Work required: Among the records that follow, set down only the lines from the one containing "-notifikaatio puhelimeen. Osa" to the one containing "Käyttöliittymässä näkyy sen", both included, exactly.

Data to process:
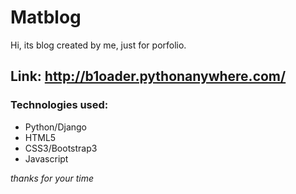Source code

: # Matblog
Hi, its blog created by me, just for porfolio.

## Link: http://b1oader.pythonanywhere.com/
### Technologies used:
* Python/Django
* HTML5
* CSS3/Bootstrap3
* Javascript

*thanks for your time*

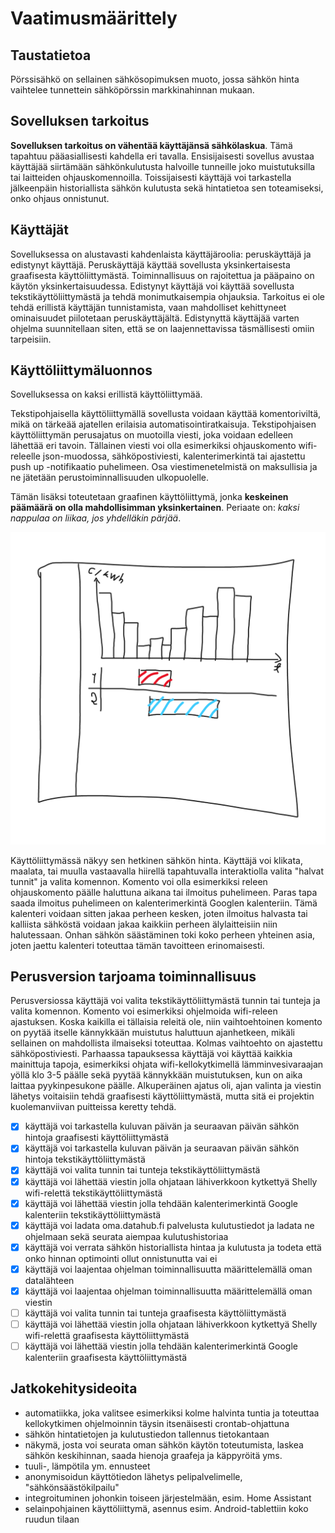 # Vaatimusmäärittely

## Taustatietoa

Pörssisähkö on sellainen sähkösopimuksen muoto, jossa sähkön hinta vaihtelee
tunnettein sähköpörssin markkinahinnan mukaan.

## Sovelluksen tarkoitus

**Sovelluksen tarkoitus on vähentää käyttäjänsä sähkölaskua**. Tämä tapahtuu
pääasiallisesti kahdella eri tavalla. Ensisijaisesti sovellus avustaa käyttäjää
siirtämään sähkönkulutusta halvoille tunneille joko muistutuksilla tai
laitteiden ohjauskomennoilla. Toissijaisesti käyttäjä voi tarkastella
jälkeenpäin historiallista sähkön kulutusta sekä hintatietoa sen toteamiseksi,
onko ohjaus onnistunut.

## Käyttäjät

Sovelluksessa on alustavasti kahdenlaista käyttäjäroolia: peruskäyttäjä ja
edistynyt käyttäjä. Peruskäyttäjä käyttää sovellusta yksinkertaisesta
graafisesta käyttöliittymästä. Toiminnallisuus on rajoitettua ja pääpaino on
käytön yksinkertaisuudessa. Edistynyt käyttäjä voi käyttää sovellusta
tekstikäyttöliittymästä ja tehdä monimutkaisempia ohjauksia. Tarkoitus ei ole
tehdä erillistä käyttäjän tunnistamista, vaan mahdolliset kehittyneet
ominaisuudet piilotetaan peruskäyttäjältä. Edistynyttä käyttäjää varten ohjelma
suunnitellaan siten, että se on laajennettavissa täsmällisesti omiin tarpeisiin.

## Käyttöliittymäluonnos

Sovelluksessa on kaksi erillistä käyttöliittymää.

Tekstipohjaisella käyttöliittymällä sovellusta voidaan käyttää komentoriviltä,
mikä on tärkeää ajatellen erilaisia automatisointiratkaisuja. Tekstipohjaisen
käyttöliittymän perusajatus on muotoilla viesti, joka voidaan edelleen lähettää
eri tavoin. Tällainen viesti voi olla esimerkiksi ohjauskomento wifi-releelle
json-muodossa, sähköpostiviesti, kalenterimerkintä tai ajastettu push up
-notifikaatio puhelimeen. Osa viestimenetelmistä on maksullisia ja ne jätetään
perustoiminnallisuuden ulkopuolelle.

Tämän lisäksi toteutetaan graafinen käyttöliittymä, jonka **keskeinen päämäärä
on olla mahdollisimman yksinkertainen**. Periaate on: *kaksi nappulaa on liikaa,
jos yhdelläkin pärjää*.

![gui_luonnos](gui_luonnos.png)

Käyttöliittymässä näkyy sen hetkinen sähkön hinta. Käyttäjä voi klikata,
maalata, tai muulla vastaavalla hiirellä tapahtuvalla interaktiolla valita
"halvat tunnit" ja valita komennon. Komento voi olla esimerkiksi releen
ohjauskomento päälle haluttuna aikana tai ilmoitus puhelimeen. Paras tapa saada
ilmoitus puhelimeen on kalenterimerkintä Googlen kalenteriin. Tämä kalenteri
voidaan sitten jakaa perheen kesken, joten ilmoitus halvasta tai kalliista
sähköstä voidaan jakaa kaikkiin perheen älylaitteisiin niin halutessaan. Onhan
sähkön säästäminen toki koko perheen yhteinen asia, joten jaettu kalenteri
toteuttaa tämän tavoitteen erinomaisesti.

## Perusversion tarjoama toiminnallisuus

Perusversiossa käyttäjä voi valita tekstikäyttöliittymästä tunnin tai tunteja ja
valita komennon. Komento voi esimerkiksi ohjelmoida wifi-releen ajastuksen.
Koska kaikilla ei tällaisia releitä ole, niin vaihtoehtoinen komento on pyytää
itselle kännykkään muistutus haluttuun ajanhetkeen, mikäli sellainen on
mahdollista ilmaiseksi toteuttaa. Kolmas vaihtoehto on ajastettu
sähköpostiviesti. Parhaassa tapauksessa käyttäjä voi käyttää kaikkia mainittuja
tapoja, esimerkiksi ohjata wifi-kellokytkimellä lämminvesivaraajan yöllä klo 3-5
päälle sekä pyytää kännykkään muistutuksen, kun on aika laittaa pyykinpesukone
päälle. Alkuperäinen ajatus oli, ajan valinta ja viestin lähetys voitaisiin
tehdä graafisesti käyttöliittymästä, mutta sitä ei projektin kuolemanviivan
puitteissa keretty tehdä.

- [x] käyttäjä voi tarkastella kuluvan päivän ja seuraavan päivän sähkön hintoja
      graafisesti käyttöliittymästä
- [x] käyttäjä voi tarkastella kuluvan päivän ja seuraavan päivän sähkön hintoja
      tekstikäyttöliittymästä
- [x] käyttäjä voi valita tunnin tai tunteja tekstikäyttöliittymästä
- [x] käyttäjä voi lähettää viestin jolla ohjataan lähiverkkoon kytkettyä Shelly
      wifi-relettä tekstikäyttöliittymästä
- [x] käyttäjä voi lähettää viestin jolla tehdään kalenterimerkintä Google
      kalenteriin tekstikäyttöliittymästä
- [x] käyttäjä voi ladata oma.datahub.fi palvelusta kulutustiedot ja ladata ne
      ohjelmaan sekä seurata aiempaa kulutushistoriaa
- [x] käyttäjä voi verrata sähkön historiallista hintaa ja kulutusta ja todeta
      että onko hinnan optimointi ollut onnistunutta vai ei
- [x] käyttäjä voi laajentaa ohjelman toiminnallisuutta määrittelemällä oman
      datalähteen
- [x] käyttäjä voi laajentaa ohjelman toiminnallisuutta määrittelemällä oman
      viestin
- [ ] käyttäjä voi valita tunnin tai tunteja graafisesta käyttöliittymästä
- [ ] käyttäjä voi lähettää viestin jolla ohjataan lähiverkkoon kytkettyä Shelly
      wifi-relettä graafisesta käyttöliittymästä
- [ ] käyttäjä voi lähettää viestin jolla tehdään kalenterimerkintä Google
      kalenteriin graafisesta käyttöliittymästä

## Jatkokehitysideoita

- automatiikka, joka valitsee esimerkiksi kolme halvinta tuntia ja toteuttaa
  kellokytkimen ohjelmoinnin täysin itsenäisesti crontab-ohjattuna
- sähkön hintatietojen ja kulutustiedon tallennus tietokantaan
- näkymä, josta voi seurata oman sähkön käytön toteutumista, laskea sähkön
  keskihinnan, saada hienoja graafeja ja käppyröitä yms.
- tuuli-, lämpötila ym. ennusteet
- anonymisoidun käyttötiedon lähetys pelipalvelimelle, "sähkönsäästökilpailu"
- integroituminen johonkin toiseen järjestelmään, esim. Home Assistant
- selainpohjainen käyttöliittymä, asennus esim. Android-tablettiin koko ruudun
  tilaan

Task solution:
-notifikaatio puhelimeen. Osa viestimenetelmistä on maksullisia ja ne jätetään
perustoiminnallisuuden ulkopuolelle.

Tämän lisäksi toteutetaan graafinen käyttöliittymä, jonka **keskeinen päämäärä
on olla mahdollisimman yksinkertainen**. Periaate on: *kaksi nappulaa on liikaa,
jos yhdelläkin pärjää*.

![gui_luonnos](gui_luonnos.png)

Käyttöliittymässä näkyy sen hetkinen sähkön hinta. Käyttäjä voi klikata,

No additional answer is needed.